The records sit below. Return every line in them that holds the word "проход".

### [Data section]
_ _ _ _
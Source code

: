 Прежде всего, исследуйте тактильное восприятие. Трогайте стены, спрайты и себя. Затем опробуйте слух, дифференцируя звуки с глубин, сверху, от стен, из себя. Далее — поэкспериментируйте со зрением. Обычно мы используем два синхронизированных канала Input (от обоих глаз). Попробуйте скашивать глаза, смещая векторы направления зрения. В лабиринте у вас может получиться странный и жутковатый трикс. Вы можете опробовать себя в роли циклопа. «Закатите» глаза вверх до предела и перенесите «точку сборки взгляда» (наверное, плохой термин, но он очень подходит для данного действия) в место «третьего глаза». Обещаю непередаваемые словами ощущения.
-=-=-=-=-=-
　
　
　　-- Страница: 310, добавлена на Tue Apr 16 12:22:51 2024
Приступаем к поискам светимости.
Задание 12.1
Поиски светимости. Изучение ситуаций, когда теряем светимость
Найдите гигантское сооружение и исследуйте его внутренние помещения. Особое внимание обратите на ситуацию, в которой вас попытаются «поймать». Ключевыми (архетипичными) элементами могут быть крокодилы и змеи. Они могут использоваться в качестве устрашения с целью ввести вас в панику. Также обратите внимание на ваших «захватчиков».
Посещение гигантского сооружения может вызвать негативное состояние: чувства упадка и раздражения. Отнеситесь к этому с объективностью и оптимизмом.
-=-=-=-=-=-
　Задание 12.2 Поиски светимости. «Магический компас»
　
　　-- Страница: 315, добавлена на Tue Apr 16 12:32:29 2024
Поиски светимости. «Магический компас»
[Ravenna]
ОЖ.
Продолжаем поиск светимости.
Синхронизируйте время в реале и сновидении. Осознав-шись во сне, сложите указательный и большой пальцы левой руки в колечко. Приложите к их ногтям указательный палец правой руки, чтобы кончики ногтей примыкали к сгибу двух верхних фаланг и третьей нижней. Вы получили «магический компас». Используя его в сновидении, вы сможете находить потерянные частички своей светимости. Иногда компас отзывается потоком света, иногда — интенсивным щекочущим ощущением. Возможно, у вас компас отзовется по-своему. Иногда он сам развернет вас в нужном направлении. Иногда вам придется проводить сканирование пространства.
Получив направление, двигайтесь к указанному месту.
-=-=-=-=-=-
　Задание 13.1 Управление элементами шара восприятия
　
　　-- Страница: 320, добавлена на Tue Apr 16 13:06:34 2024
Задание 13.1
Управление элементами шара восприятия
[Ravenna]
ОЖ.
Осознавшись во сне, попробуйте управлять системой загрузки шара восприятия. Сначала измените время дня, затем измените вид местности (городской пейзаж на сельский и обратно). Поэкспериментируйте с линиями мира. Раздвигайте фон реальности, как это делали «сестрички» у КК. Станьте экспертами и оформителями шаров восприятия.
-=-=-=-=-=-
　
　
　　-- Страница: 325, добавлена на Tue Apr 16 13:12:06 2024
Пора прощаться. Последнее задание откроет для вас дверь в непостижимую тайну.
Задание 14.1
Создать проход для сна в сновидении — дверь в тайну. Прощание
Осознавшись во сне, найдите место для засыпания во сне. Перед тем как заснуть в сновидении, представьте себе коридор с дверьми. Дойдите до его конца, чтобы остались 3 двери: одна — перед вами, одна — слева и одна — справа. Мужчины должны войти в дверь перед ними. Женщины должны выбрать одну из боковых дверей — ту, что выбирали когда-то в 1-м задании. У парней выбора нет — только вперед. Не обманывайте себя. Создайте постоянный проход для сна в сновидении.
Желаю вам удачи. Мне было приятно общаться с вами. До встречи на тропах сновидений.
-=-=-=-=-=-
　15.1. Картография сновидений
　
_ _ _ _
### [Result]
Создать проход для сна в сновидении — дверь в тайну. Прощание
Осознавшись во сне, найдите место для засыпания во сне. Перед тем как заснуть в сновидении, представьте себе коридор с дверьми. Дойдите до его конца, чтобы остались 3 двери: одна — перед вами, одна — слева и одна — справа. Мужчины должны войти в дверь перед ними. Женщины должны выбрать одну из боковых дверей — ту, что выбирали когда-то в 1-м задании. У парней выбора нет — только вперед. Не обманывайте себя. Создайте постоянный проход для сна в сновидении.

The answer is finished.